I don't know which is more embarrassing, the fact that I shat on the floor today or that I told you about it.
just watched paranormal activity stoned. laughed the whole time and screamed when they turned on the lights. eating doritos. I love my life
Just got a blowjob to the theme of Bohemian Rhapsody as the sun was rising. I should just kill myself because ill never top this moment.
you spent the rest of the night making a recipe for mixed drink called "the new years bowel remover". it has 13 parts but judging from the bold all caps, the boiled avocado is the most important
OMG the post office opened my dildo! "we sincerely regret the damage to your package"
I'm cleaning my bathroom. That being said I found a klonopin and dropped it and stepped on it. Floor is clean im gonna snort it.

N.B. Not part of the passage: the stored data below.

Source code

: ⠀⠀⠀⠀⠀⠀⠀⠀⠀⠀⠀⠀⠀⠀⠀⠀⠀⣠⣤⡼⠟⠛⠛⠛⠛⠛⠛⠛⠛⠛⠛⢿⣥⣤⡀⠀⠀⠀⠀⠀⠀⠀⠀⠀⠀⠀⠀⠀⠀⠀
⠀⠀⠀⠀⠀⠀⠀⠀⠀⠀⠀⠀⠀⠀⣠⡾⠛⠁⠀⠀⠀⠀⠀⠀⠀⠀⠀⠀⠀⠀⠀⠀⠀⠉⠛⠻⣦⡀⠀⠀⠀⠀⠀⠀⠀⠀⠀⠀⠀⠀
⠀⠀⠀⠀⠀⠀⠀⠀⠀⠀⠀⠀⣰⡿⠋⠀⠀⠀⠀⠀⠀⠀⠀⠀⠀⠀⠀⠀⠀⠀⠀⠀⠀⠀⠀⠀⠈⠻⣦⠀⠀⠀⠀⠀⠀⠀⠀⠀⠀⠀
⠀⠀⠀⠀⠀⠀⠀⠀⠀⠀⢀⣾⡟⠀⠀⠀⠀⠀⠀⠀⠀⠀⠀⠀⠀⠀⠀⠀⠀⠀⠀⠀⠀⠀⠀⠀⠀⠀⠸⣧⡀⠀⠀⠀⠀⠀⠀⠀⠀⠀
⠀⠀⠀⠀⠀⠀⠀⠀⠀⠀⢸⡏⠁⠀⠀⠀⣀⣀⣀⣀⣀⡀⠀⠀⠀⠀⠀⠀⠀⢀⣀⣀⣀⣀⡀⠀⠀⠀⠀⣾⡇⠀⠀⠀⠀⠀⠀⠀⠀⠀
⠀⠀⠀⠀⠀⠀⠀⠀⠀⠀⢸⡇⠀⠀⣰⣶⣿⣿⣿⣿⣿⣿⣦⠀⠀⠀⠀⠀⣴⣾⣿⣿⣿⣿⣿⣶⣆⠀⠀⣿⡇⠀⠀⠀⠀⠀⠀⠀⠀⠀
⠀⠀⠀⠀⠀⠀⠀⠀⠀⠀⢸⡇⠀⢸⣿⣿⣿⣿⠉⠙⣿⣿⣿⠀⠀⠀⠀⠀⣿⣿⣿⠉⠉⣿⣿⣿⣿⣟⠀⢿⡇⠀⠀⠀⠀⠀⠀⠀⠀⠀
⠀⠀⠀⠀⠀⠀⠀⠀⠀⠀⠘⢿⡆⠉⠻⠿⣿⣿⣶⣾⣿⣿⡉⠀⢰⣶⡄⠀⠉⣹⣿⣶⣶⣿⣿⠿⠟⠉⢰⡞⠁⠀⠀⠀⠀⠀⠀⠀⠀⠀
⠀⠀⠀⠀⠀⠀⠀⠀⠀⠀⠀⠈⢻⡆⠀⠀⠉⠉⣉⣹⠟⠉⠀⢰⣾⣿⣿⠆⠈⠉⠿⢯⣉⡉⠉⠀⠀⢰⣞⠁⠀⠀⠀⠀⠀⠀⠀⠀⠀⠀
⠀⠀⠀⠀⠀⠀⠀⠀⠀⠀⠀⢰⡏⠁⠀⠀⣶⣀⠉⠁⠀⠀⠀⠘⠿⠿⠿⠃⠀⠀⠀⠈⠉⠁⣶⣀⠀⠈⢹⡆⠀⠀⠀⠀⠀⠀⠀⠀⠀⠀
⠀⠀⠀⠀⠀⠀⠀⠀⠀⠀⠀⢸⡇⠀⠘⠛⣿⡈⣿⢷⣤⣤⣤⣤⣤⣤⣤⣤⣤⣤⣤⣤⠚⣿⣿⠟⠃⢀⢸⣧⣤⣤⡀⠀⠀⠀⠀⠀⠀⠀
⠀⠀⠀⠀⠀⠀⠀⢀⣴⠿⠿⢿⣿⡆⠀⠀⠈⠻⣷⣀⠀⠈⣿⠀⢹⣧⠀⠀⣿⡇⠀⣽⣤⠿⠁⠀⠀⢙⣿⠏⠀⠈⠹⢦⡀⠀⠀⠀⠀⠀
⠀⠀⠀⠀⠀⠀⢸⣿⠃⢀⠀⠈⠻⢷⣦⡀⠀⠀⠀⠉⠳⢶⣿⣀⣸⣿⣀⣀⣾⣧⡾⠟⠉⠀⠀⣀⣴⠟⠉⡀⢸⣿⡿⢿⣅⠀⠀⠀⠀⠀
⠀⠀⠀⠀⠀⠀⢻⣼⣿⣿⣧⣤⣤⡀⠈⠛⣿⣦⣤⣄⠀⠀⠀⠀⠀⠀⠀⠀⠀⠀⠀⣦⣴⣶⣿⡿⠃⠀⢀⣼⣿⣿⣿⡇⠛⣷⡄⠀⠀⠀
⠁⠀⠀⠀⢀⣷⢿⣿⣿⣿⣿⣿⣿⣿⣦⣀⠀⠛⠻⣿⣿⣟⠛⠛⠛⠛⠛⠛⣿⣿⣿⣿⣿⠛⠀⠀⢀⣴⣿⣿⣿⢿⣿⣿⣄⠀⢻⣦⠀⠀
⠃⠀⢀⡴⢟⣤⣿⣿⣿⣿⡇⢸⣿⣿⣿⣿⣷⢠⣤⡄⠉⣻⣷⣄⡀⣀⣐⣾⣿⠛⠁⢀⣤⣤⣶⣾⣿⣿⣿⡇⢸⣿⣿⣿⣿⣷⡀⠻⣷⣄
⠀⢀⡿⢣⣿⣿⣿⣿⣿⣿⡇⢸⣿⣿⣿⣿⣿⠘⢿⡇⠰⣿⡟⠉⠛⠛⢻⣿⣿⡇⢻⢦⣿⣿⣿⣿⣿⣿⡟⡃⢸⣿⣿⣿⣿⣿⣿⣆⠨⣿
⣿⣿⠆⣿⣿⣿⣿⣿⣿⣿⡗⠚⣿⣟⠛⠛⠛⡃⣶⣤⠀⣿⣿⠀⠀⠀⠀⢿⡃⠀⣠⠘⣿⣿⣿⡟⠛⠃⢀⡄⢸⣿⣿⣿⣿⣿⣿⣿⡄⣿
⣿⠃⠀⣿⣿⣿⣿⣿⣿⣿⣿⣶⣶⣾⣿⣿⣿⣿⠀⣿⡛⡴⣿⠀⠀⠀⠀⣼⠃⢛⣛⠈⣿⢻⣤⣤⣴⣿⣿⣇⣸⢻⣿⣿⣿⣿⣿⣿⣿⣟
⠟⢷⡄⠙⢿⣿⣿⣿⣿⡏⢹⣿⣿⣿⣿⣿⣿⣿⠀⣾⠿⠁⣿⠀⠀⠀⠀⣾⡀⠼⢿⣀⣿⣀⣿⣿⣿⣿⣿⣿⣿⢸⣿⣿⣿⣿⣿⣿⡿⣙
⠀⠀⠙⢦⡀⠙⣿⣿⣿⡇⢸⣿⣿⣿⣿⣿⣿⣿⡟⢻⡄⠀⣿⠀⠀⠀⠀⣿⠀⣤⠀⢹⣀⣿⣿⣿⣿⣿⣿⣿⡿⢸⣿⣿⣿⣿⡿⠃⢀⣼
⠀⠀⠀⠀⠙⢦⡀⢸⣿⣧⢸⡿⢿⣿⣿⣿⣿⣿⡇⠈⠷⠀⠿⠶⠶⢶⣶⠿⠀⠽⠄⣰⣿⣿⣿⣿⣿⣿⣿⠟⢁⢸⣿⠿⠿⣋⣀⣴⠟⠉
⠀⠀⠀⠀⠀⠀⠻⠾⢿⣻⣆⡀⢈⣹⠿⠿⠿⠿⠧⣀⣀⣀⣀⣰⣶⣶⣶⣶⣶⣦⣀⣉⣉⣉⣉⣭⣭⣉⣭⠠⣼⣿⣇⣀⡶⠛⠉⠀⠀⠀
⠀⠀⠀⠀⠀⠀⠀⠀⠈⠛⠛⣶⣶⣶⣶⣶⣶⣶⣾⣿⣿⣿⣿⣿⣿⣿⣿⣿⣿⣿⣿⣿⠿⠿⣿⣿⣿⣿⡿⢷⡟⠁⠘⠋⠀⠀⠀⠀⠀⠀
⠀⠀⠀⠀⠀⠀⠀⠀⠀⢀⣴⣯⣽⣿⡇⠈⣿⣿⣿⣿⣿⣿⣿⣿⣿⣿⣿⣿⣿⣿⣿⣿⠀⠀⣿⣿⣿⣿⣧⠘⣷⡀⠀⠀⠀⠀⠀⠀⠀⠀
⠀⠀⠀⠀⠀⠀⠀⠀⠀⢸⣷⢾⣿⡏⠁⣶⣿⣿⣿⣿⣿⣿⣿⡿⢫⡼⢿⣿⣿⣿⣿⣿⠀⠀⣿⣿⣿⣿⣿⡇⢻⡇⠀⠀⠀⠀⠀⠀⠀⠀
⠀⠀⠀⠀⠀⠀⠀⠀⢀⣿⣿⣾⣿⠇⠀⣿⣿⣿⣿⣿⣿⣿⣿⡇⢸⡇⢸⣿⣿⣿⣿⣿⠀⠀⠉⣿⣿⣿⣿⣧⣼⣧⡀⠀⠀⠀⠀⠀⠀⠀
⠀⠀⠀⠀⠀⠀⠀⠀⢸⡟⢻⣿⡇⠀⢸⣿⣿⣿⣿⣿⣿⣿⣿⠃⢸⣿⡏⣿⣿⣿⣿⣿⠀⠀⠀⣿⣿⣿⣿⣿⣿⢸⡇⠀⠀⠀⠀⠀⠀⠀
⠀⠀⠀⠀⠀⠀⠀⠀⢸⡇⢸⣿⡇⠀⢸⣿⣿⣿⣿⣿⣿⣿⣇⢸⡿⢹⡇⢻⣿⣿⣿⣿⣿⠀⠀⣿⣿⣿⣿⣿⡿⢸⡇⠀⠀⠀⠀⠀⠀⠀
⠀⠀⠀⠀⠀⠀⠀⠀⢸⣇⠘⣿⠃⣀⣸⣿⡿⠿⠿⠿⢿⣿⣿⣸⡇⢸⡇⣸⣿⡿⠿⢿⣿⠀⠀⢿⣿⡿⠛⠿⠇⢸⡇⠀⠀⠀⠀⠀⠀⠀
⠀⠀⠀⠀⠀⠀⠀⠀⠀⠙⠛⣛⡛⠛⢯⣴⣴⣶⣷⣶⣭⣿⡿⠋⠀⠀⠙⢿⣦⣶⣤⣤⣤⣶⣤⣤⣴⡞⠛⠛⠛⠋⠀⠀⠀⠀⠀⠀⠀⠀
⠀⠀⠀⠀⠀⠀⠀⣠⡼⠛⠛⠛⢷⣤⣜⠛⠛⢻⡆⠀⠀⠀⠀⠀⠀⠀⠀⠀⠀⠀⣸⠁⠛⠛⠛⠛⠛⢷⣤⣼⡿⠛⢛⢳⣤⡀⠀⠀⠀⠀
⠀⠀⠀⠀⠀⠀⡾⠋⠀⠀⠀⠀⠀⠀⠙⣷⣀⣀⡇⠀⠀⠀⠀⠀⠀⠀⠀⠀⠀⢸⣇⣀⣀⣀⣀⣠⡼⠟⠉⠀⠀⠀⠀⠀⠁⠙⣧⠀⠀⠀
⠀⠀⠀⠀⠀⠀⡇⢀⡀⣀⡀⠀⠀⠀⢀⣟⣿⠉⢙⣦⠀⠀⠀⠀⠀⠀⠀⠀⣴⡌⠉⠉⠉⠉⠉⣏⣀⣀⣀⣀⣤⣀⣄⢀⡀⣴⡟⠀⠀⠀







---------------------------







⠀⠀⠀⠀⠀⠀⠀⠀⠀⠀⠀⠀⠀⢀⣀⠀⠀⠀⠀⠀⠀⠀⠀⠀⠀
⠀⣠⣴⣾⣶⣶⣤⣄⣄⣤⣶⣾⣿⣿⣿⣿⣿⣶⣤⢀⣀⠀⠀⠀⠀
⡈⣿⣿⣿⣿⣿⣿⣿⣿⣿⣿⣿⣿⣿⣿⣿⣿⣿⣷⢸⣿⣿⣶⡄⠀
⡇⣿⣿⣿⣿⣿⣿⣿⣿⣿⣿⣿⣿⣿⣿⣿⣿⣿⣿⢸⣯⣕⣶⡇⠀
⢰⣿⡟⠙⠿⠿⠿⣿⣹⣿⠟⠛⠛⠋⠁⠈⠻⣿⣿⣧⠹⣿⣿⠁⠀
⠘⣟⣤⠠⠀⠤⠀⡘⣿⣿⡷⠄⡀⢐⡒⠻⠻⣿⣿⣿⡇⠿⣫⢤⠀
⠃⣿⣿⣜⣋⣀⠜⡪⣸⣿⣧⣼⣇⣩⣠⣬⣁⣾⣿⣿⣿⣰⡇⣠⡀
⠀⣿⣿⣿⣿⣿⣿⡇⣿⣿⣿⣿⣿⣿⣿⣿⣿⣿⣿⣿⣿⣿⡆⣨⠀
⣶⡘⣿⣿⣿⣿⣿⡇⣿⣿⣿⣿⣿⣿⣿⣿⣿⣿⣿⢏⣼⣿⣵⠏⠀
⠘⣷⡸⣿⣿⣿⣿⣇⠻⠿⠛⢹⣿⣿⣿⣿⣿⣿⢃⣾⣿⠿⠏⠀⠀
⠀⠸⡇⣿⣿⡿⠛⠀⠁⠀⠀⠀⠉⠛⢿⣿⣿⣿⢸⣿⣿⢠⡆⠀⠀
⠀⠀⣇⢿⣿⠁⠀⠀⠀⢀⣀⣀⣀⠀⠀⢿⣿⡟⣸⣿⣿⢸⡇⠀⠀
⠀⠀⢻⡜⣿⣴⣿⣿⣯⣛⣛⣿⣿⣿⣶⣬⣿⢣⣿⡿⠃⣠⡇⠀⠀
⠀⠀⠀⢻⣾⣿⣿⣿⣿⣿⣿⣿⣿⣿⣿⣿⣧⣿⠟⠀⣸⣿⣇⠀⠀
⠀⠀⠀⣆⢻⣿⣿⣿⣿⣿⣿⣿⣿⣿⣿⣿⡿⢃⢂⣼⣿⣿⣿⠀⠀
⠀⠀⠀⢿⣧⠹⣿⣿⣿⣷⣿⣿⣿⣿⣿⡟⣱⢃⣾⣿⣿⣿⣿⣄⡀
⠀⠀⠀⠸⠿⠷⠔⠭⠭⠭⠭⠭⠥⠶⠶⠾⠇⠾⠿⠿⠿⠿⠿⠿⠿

Dude I've kinda accepted I may leave Nola with the clap.
He had a tramp stamp of his own phone number. You can't tell me that isn't smart.
Can we go one day without you telling me that your dick misses me
We turned a wake into a bar crawl.
Woke up in a hotel room with some random guy then walked over a mile to the bus stop where I laid down and waited on the bus. GREAT NIGHT
I watched a compilation video today of a guy banging his sex doll to edm music. I just had to tell someone.
My last memory of last night was being in a laundry room doing blow and admiring a washer and dryer... I think that's the earmark of old age
So I FINALLY get to start out a story, "So there I was, naked except for a toboggan hat and handcuffs..."
All I remember is your girlfriend laying on the bathroom floor and me crawling in and asking if it was okay to puke.